Eelgrass: the endangered marine plant vital to keeping climate stable

Seagrass meadow off the Channel Islands
A seagrass meadow off the Channel Islands. Photograph: Pix/Alamy

A rhizome with long green leaves attached left stranded on a beach after a winter storm shows that just offshore are undersea fields of common eelgrass, Zostera marina. Remarkably, eelgrass is a plant, not algae like seaweed.

The plants grow in sunlit shallow water producing seeds like terrestrial grass and using photosynthesis to grow. Their rhizome root system spreads under the sand, as a second reproduction method, and in doing so stabilises the seabed, although their shallow habitat makes plants vulnerable to being uprooted by storms.

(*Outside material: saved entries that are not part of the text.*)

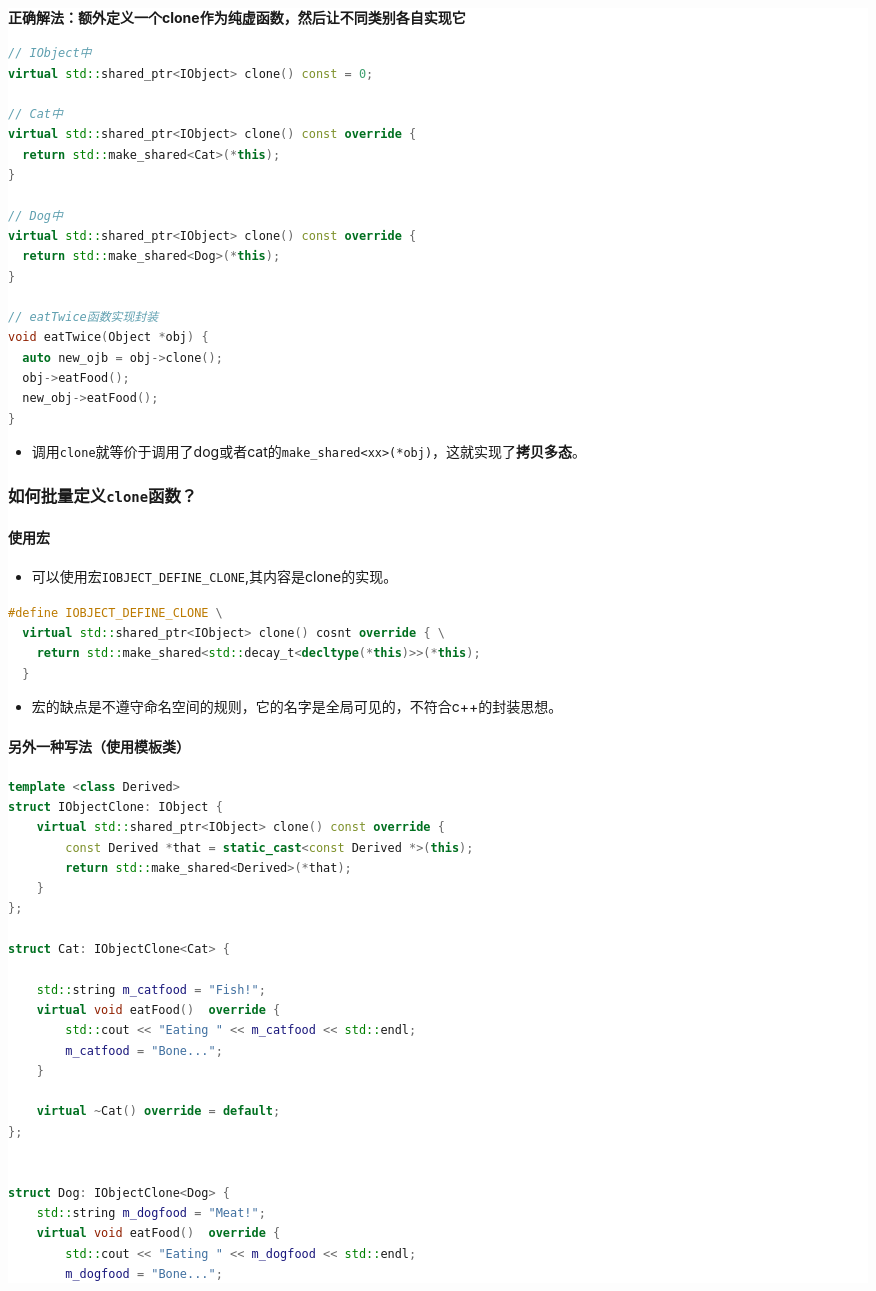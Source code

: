 **正确解法：额外定义一个clone作为纯虚函数，然后让不同类别各自实现它**

```c++
// IObject中
virtual std::shared_ptr<IObject> clone() const = 0;

// Cat中
virtual std::shared_ptr<IObject> clone() const override {
  return std::make_shared<Cat>(*this);
}

// Dog中
virtual std::shared_ptr<IObject> clone() const override {
  return std::make_shared<Dog>(*this);
}

// eatTwice函数实现封装
void eatTwice(Object *obj) {
  auto new_ojb = obj->clone();
  obj->eatFood();
  new_obj->eatFood();
}
```
+ 调用`clone`就等价于调用了dog或者cat的`make_shared<xx>(*obj)`，这就实现了**拷贝多态**。

### 如何批量定义`clone`函数？

#### 使用宏

+ 可以使用宏`IOBJECT_DEFINE_CLONE`,其内容是clone的实现。
```c++
#define IOBJECT_DEFINE_CLONE \
  virtual std::shared_ptr<IObject> clone() cosnt override { \
    return std::make_shared<std::decay_t<decltype(*this)>>(*this);
  }
```
+ 宏的缺点是不遵守命名空间的规则，它的名字是全局可见的，不符合c++的封装思想。


#### 另外一种写法（使用模板类）
```c++
template <class Derived>
struct IObjectClone: IObject {
    virtual std::shared_ptr<IObject> clone() const override {
        const Derived *that = static_cast<const Derived *>(this);
        return std::make_shared<Derived>(*that);
    }
};

struct Cat: IObjectClone<Cat> {

    std::string m_catfood = "Fish!";
    virtual void eatFood()  override {
        std::cout << "Eating " << m_catfood << std::endl;
        m_catfood = "Bone...";
    }

    virtual ~Cat() override = default;
};


struct Dog: IObjectClone<Dog> {
    std::string m_dogfood = "Meat!";
    virtual void eatFood()  override {
        std::cout << "Eating " << m_dogfood << std::endl;
        m_dogfood = "Bone...";
```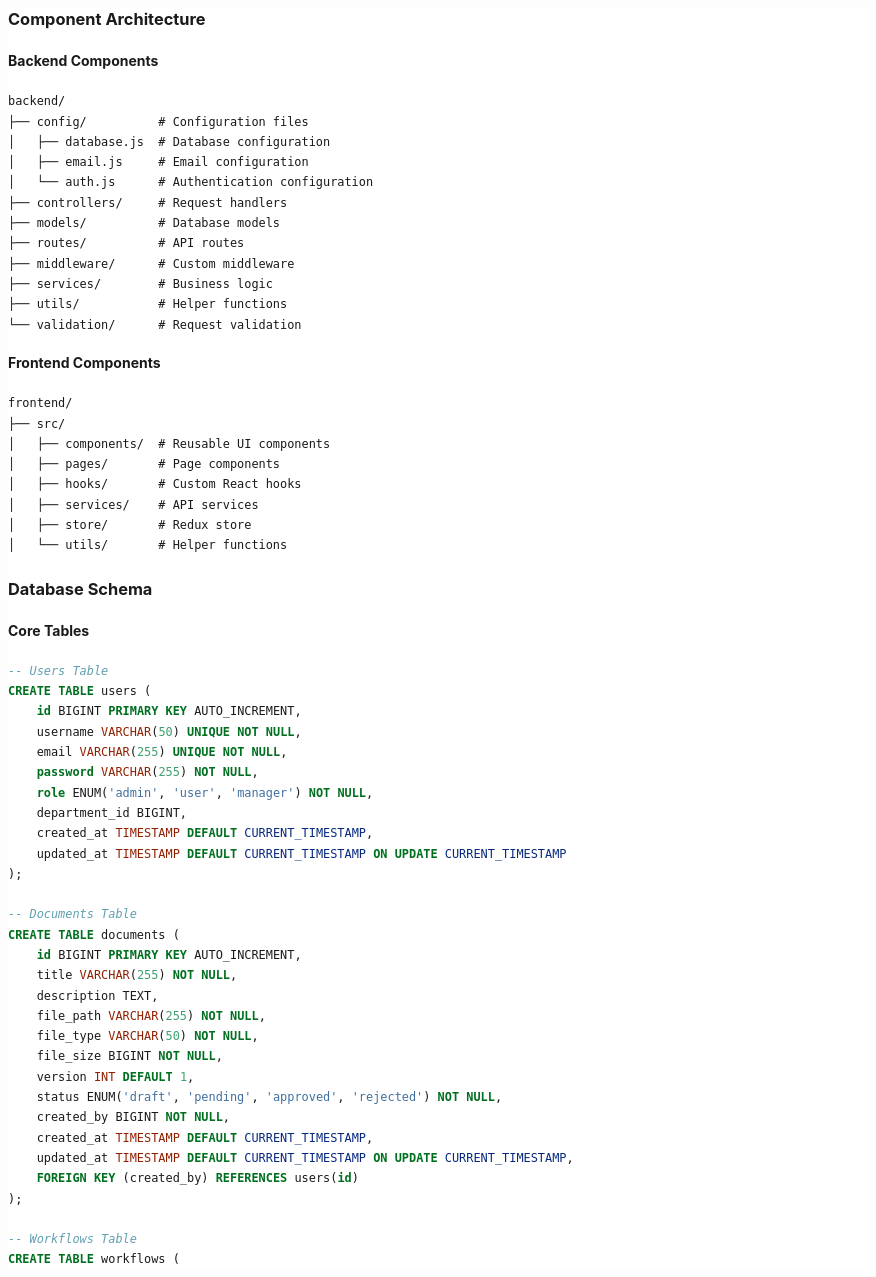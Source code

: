 ### Component Architecture

#### Backend Components
```plaintext
backend/
├── config/          # Configuration files
│   ├── database.js  # Database configuration
│   ├── email.js     # Email configuration
│   └── auth.js      # Authentication configuration
├── controllers/     # Request handlers
├── models/          # Database models
├── routes/          # API routes
├── middleware/      # Custom middleware
├── services/        # Business logic
├── utils/           # Helper functions
└── validation/      # Request validation
```

#### Frontend Components
```plaintext
frontend/
├── src/
│   ├── components/  # Reusable UI components
│   ├── pages/       # Page components
│   ├── hooks/       # Custom React hooks
│   ├── services/    # API services
│   ├── store/       # Redux store
│   └── utils/       # Helper functions
```

### Database Schema

#### Core Tables
```sql
-- Users Table
CREATE TABLE users (
    id BIGINT PRIMARY KEY AUTO_INCREMENT,
    username VARCHAR(50) UNIQUE NOT NULL,
    email VARCHAR(255) UNIQUE NOT NULL,
    password VARCHAR(255) NOT NULL,
    role ENUM('admin', 'user', 'manager') NOT NULL,
    department_id BIGINT,
    created_at TIMESTAMP DEFAULT CURRENT_TIMESTAMP,
    updated_at TIMESTAMP DEFAULT CURRENT_TIMESTAMP ON UPDATE CURRENT_TIMESTAMP
);

-- Documents Table
CREATE TABLE documents (
    id BIGINT PRIMARY KEY AUTO_INCREMENT,
    title VARCHAR(255) NOT NULL,
    description TEXT,
    file_path VARCHAR(255) NOT NULL,
    file_type VARCHAR(50) NOT NULL,
    file_size BIGINT NOT NULL,
    version INT DEFAULT 1,
    status ENUM('draft', 'pending', 'approved', 'rejected') NOT NULL,
    created_by BIGINT NOT NULL,
    created_at TIMESTAMP DEFAULT CURRENT_TIMESTAMP,
    updated_at TIMESTAMP DEFAULT CURRENT_TIMESTAMP ON UPDATE CURRENT_TIMESTAMP,
    FOREIGN KEY (created_by) REFERENCES users(id)
);

-- Workflows Table
CREATE TABLE workflows (
```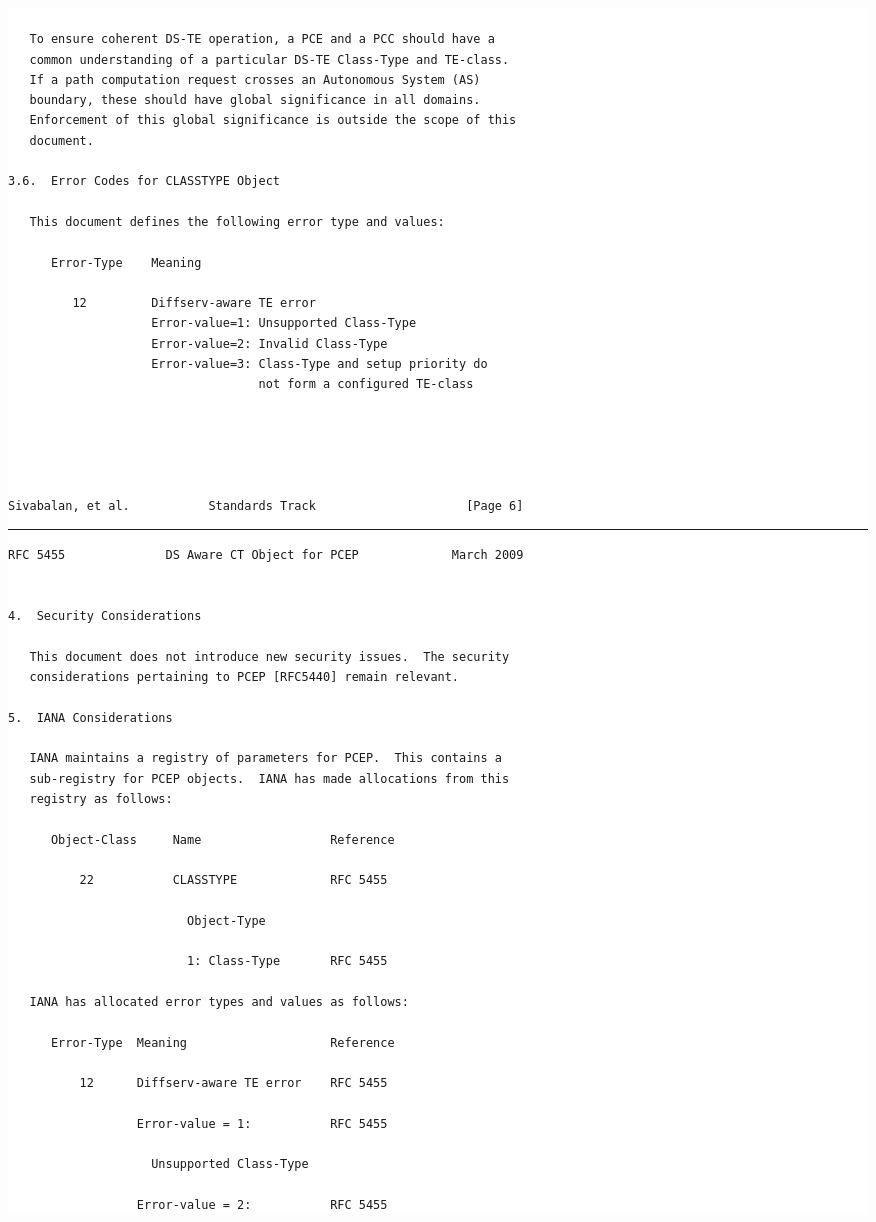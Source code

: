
 ``` newpage

   To ensure coherent DS-TE operation, a PCE and a PCC should have a
   common understanding of a particular DS-TE Class-Type and TE-class.
   If a path computation request crosses an Autonomous System (AS)
   boundary, these should have global significance in all domains.
   Enforcement of this global significance is outside the scope of this
   document.

3.6.  Error Codes for CLASSTYPE Object

   This document defines the following error type and values:

      Error-Type    Meaning

         12         Diffserv-aware TE error
                    Error-value=1: Unsupported Class-Type
                    Error-value=2: Invalid Class-Type
                    Error-value=3: Class-Type and setup priority do
                                   not form a configured TE-class





Sivabalan, et al.           Standards Track                     [Page 6]
```

------------------------------------------------------------------------

``` newpage
RFC 5455              DS Aware CT Object for PCEP             March 2009


4.  Security Considerations

   This document does not introduce new security issues.  The security
   considerations pertaining to PCEP [RFC5440] remain relevant.

5.  IANA Considerations

   IANA maintains a registry of parameters for PCEP.  This contains a
   sub-registry for PCEP objects.  IANA has made allocations from this
   registry as follows:

      Object-Class     Name                  Reference

          22           CLASSTYPE             RFC 5455

                         Object-Type

                         1: Class-Type       RFC 5455

   IANA has allocated error types and values as follows:

      Error-Type  Meaning                    Reference

          12      Diffserv-aware TE error    RFC 5455

                  Error-value = 1:           RFC 5455

                    Unsupported Class-Type

                  Error-value = 2:           RFC 5455

```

Though the floating rhizome has the potential to begin a colony elsewhere.

Seagrass is a vital habitat for such creatures as seahorses and pipefish, is a nursery ground for fish and is capable of capturing more carbon than rainforests. Since there are an estimated 36 sq miles of eelgrass around the coasts of Britain, these plants are vital in keeping the climate stable.

Like so many of natural wonders, eelgrass has been damaged by pollution, disease and other manmade disturbances, such as speedboats. It is classed as an endangered species but can be saved. Efforts are being made to sow seedlings off the West Country to restore what were once undersea meadows and marine conservation areas are being created.